» ACTIVITY: After finding the line with "Company: CODTECH IT SOLUTIONS" in the entries below, retype exactly each line from there through the line with "Compliance with Security", including that final line.

[Document images with source code]

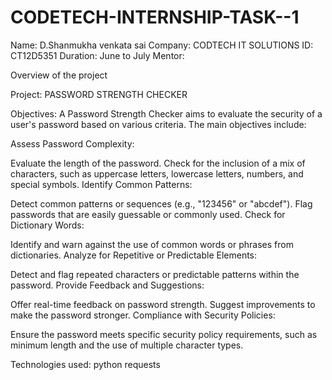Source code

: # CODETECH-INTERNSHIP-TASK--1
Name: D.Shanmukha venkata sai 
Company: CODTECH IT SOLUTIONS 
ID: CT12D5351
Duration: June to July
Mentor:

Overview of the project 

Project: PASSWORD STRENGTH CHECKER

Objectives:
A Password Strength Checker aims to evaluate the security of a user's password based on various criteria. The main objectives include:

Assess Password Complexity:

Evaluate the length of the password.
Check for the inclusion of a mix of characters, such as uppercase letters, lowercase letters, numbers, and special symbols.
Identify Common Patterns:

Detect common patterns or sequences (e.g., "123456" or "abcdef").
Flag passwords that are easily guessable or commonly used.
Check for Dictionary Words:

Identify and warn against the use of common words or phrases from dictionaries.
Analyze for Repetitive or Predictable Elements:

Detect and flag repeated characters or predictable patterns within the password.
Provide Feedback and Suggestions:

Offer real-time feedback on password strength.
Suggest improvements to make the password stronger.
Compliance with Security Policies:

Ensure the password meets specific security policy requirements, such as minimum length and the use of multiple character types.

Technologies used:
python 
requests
--
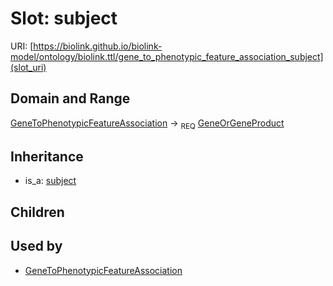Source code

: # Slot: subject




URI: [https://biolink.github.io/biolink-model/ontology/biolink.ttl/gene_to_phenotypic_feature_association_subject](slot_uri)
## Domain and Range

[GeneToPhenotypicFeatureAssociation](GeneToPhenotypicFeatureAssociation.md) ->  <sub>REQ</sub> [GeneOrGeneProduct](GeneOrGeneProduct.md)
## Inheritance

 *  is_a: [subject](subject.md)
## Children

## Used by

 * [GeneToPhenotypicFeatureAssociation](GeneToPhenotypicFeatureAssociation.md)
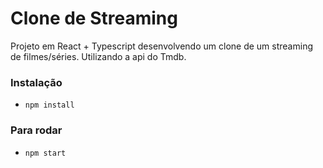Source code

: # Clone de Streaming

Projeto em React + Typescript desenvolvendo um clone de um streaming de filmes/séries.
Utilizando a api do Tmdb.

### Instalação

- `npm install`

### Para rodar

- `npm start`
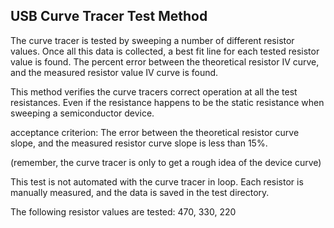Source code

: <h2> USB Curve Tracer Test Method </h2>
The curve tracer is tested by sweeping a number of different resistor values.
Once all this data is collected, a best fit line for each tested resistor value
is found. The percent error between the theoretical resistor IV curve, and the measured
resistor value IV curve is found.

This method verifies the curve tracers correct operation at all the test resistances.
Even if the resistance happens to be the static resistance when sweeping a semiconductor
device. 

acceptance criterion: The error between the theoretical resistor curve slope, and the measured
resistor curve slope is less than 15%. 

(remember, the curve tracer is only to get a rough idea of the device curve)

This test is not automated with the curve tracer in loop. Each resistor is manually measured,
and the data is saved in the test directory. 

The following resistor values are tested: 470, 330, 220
---
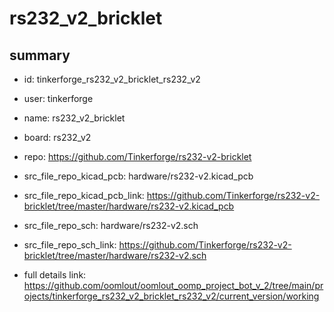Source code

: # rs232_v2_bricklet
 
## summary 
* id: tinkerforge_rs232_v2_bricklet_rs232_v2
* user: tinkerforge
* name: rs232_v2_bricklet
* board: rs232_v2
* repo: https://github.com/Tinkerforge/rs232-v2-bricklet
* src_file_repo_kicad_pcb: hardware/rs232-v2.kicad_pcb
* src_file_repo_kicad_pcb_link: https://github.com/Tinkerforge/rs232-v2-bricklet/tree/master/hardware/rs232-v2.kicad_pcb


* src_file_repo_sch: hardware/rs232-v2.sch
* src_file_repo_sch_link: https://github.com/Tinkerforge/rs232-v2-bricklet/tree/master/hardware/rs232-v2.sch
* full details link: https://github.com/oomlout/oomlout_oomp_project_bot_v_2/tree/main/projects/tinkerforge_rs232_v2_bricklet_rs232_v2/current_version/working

» TASK ANSWER:
Company: CODTECH IT SOLUTIONS 
ID: CT12D5351
Duration: June to July
Mentor:

Overview of the project 

Project: PASSWORD STRENGTH CHECKER

Objectives:
A Password Strength Checker aims to evaluate the security of a user's password based on various criteria. The main objectives include:

Assess Password Complexity:

Evaluate the length of the password.
Check for the inclusion of a mix of characters, such as uppercase letters, lowercase letters, numbers, and special symbols.
Identify Common Patterns:

Detect common patterns or sequences (e.g., "123456" or "abcdef").
Flag passwords that are easily guessable or commonly used.
Check for Dictionary Words:

Identify and warn against the use of common words or phrases from dictionaries.
Analyze for Repetitive or Predictable Elements:

Detect and flag repeated characters or predictable patterns within the password.
Provide Feedback and Suggestions:

Offer real-time feedback on password strength.
Suggest improvements to make the password stronger.
Compliance with Security Policies:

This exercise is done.